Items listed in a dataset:
::::::
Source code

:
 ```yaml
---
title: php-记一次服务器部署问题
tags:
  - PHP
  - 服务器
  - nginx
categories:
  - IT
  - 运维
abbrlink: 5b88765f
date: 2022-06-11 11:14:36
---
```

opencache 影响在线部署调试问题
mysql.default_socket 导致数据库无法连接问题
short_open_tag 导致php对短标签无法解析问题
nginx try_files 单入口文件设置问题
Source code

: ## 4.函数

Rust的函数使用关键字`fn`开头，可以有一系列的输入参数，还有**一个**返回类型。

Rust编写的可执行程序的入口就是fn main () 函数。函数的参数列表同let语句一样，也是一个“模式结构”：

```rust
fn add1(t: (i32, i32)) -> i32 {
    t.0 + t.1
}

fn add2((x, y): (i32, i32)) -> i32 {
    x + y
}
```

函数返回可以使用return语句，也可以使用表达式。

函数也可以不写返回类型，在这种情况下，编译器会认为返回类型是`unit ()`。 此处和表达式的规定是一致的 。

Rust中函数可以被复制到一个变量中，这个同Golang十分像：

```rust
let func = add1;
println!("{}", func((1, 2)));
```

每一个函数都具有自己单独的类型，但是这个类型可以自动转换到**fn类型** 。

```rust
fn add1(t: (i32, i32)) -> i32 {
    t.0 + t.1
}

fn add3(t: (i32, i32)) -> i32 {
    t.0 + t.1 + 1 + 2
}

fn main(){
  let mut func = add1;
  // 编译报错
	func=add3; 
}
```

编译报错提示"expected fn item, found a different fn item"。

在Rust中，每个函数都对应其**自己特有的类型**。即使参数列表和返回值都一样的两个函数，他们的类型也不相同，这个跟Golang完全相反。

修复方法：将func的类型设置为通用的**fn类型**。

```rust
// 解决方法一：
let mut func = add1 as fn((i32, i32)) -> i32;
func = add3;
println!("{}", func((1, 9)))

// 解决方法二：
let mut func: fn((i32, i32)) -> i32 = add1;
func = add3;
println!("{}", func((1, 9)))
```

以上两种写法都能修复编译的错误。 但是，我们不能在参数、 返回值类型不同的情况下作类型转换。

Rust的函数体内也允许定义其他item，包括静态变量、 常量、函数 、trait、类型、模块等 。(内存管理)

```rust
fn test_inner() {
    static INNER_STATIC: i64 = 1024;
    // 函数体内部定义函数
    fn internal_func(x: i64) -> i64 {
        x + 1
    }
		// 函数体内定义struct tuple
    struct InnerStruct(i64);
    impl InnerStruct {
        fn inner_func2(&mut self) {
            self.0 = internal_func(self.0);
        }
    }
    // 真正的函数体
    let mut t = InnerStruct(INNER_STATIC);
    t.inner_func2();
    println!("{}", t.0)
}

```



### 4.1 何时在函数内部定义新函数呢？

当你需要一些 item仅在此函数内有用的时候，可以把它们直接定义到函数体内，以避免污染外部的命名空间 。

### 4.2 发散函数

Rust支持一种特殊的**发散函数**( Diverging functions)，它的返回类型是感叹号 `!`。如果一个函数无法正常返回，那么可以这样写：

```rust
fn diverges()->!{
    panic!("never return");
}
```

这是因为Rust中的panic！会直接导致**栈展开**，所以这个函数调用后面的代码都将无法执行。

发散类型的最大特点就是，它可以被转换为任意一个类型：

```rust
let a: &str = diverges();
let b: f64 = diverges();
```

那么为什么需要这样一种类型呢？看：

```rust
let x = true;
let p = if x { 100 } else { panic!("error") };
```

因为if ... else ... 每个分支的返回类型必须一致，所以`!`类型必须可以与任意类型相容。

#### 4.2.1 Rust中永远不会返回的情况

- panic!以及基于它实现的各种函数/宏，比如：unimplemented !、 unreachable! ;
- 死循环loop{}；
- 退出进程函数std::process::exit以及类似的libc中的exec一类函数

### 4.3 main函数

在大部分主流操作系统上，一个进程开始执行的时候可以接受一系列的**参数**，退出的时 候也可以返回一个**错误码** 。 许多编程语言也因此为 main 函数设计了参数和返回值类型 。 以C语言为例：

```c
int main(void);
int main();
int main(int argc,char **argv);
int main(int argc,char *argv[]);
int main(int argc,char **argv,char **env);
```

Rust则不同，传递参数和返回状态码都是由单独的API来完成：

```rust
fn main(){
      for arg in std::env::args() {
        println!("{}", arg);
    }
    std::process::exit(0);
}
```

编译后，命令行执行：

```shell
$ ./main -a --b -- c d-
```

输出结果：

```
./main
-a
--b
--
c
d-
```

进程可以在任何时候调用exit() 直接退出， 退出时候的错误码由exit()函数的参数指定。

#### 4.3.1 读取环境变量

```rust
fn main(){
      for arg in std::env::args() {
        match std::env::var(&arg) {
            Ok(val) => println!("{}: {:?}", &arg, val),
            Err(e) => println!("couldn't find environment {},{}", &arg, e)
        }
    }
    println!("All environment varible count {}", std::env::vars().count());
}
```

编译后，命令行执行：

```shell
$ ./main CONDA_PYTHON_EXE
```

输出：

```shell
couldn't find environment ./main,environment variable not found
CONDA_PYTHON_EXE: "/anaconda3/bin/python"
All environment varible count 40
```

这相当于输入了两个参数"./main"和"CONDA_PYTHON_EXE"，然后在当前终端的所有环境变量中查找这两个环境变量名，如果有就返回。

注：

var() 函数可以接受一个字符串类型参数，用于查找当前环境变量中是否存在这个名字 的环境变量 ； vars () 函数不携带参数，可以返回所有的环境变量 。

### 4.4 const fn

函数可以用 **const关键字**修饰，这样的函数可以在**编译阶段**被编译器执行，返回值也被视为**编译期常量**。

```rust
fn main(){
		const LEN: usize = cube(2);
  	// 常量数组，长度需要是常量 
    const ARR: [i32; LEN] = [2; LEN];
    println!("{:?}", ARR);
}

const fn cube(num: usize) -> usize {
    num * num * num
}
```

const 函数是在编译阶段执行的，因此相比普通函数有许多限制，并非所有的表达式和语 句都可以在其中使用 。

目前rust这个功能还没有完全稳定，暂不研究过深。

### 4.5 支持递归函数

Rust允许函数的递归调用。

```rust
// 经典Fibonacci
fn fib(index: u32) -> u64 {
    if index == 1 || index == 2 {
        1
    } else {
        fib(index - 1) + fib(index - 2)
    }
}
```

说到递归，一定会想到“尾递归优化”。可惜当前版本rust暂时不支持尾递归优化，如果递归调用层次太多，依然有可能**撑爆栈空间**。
::::::
### How to complete this task
Wherever the string "index" appears in the data above, report the whole line.

### Answer to the exercise
fn fib(index: u32) -> u64 {
    if index == 1 || index == 2 {
        fib(index - 1) + fib(index - 2)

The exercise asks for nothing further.